Sunday, June 17, 2007

Four North Koreans get their wish

Source: CNN, June 15, 2007.

TOKYO, Japan (Reuters) -- Four North Koreans who arrived by boat at a Japanese port two weeks ago left Japan on Saturday for South Korea, their desired destination, police said.

Three men and a woman taken into custody in northern Japan on June 2, believed to be a couple and their two adult sons, arrived in a small wooden boat after a sea journey they said had begun on May 27.

The four said they wished to go to South Korea, and Japanese officials had said they would be treated sympathetically. (Full story.)

A police spokesman at Narita airport, just east of Tokyo, said the four had departed on Saturday morning for South Korea.

NHK public television showed the family boarding the plane, their faces concealed by blankets. The plane left shortly before 10 a.m. (0100 GMT).

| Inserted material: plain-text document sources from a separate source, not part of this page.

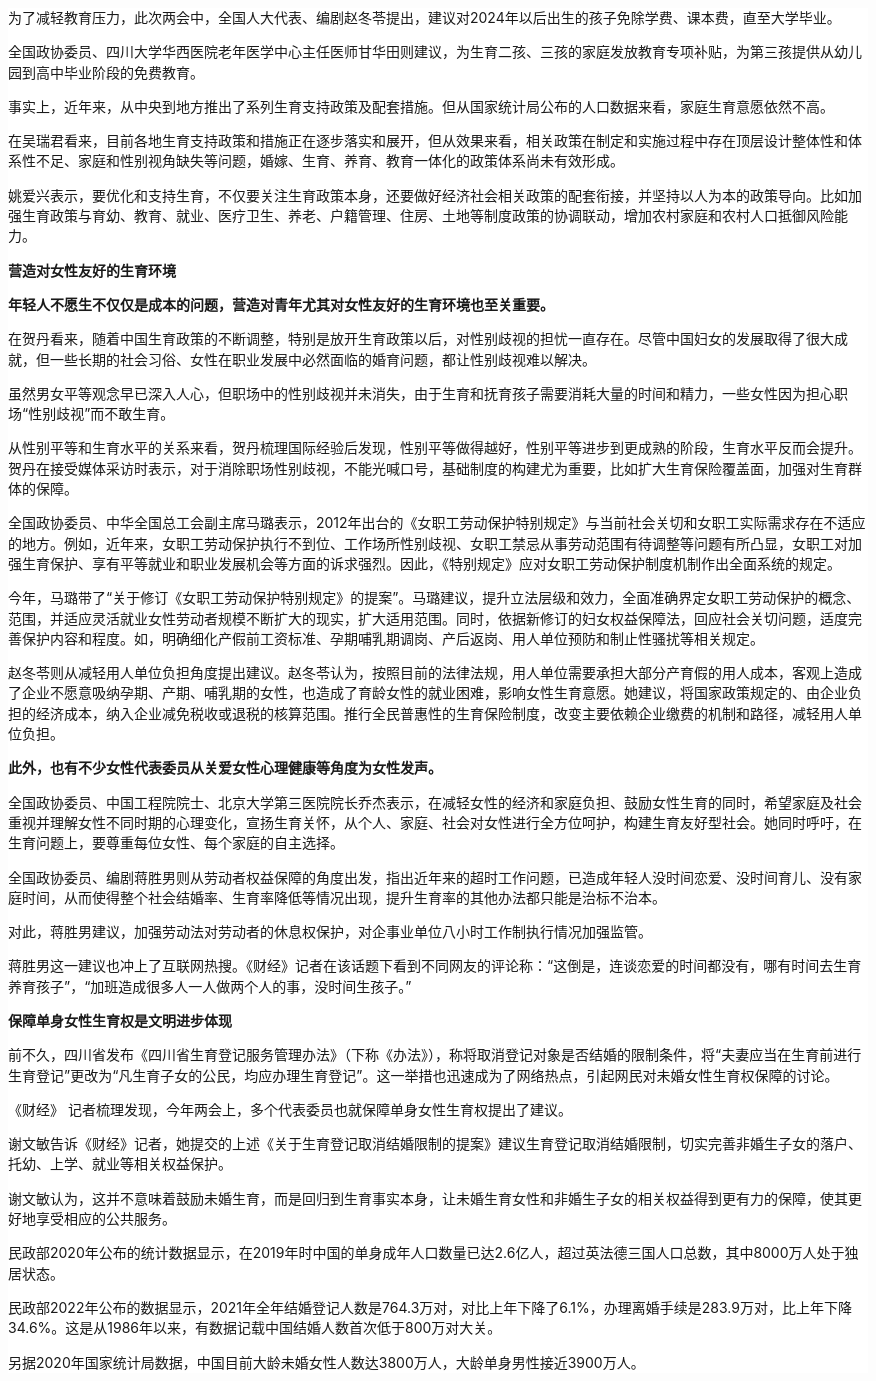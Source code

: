 为了减轻教育压力，此次两会中，全国人大代表、编剧赵冬苓提出，建议对2024年以后出生的孩子免除学费、课本费，直至大学毕业。

全国政协委员、四川大学华西医院老年医学中心主任医师甘华田则建议，为生育二孩、三孩的家庭发放教育专项补贴，为第三孩提供从幼儿园到高中毕业阶段的免费教育。

事实上，近年来，从中央到地方推出了系列生育支持政策及配套措施。但从国家统计局公布的人口数据来看，家庭生育意愿依然不高。

在吴瑞君看来，目前各地生育支持政策和措施正在逐步落实和展开，但从效果来看，相关政策在制定和实施过程中存在顶层设计整体性和体系性不足、家庭和性别视角缺失等问题，婚嫁、生育、养育、教育一体化的政策体系尚未有效形成。

姚爱兴表示，要优化和支持生育，不仅要关注生育政策本身，还要做好经济社会相关政策的配套衔接，并坚持以人为本的政策导向。比如加强生育政策与育幼、教育、就业、医疗卫生、养老、户籍管理、住房、土地等制度政策的协调联动，增加农村家庭和农村人口抵御风险能力。

**营造对女性友好的生育环境**

**年轻人不愿生不仅仅是成本的问题，营造对青年尤其对女性友好的生育环境也至关重要。**

在贺丹看来，随着中国生育政策的不断调整，特别是放开生育政策以后，对性别歧视的担忧一直存在。尽管中国妇女的发展取得了很大成就，但一些长期的社会习俗、女性在职业发展中必然面临的婚育问题，都让性别歧视难以解决。

虽然男女平等观念早已深入人心，但职场中的性别歧视并未消失，由于生育和抚育孩子需要消耗大量的时间和精力，一些女性因为担心职场“性别歧视”而不敢生育。

从性别平等和生育水平的关系来看，贺丹梳理国际经验后发现，性别平等做得越好，性别平等进步到更成熟的阶段，生育水平反而会提升。贺丹在接受媒体采访时表示，对于消除职场性别歧视，不能光喊口号，基础制度的构建尤为重要，比如扩大生育保险覆盖面，加强对生育群体的保障。

全国政协委员、中华全国总工会副主席马璐表示，2012年出台的《女职工劳动保护特别规定》与当前社会关切和女职工实际需求存在不适应的地方。例如，近年来，女职工劳动保护执行不到位、工作场所性别歧视、女职工禁忌从事劳动范围有待调整等问题有所凸显，女职工对加强生育保护、享有平等就业和职业发展机会等方面的诉求强烈。因此，《特别规定》应对女职工劳动保护制度机制作出全面系统的规定。

今年，马璐带了“关于修订《女职工劳动保护特别规定》的提案”。马璐建议，提升立法层级和效力，全面准确界定女职工劳动保护的概念、范围，并适应灵活就业女性劳动者规模不断扩大的现实，扩大适用范围。同时，依据新修订的妇女权益保障法，回应社会关切问题，适度完善保护内容和程度。如，明确细化产假前工资标准、孕期哺乳期调岗、产后返岗、用人单位预防和制止性骚扰等相关规定。

赵冬苓则从减轻用人单位负担角度提出建议。赵冬苓认为，按照目前的法律法规，用人单位需要承担大部分产育假的用人成本，客观上造成了企业不愿意吸纳孕期、产期、哺乳期的女性，也造成了育龄女性的就业困难，影响女性生育意愿。她建议，将国家政策规定的、由企业负担的经济成本，纳入企业减免税收或退税的核算范围。推行全民普惠性的生育保险制度，改变主要依赖企业缴费的机制和路径，减轻用人单位负担。

**此外，也有不少女性代表委员从关爱女性心理健康等角度为女性发声。**

全国政协委员、中国工程院院士、北京大学第三医院院长乔杰表示，在减轻女性的经济和家庭负担、鼓励女性生育的同时，希望家庭及社会重视并理解女性不同时期的心理变化，宣扬生育关怀，从个人、家庭、社会对女性进行全方位呵护，构建生育友好型社会。她同时呼吁，在生育问题上，要尊重每位女性、每个家庭的自主选择。

全国政协委员、编剧蒋胜男则从劳动者权益保障的角度出发，指出近年来的超时工作问题，已造成年轻人没时间恋爱、没时间育儿、没有家庭时间，从而使得整个社会结婚率、生育率降低等情况出现，提升生育率的其他办法都只能是治标不治本。

对此，蒋胜男建议，加强劳动法对劳动者的休息权保护，对企事业单位八小时工作制执行情况加强监管。

蒋胜男这一建议也冲上了互联网热搜。《财经》记者在该话题下看到不同网友的评论称：“这倒是，连谈恋爱的时间都没有，哪有时间去生育养育孩子”，“加班造成很多人一人做两个人的事，没时间生孩子。”

**保障单身女性生育权是文明进步体现**

前不久，四川省发布《四川省生育登记服务管理办法》（下称《办法》），称将取消登记对象是否结婚的限制条件，将“夫妻应当在生育前进行生育登记”更改为“凡生育子女的公民，均应办理生育登记”。这一举措也迅速成为了网络热点，引起网民对未婚女性生育权保障的讨论。

《财经》 记者梳理发现，今年两会上，多个代表委员也就保障单身女性生育权提出了建议。

谢文敏告诉《财经》记者，她提交的上述《关于生育登记取消结婚限制的提案》建议生育登记取消结婚限制，切实完善非婚生子女的落户、托幼、上学、就业等相关权益保护。

谢文敏认为，这并不意味着鼓励未婚生育，而是回归到生育事实本身，让未婚生育女性和非婚生子女的相关权益得到更有力的保障，使其更好地享受相应的公共服务。

民政部2020年公布的统计数据显示，在2019年时中国的单身成年人口数量已达2.6亿人，超过英法德三国人口总数，其中8000万人处于独居状态。

民政部2022年公布的数据显示，2021年全年结婚登记人数是764.3万对，对比上年下降了6.1%，办理离婚手续是283.9万对，比上年下降34.6%。这是从1986年以来，有数据记载中国结婚人数首次低于800万对大关。

另据2020年国家统计局数据，中国目前大龄未婚女性人数达3800万人，大龄单身男性接近3900万人。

The four told police they left Chongjin on the east coast of North Korea and headed south, but changed course due to heavy security and ended up at Fukaura in Japan's northern Aomori prefecture, 800 km (500 miles) to the east.

They were quoted in the media as saying that they were lucky to be able to eat bread every other day. But local media reports said they were wearing wristwatches, raising questions about how poor they actually were.

Some North Korea watchers said the watches suggested they might be middle class and their departure hinted at growing frustration among middle class North Koreans since the poor couldn't leave and the elite wouldn't need to.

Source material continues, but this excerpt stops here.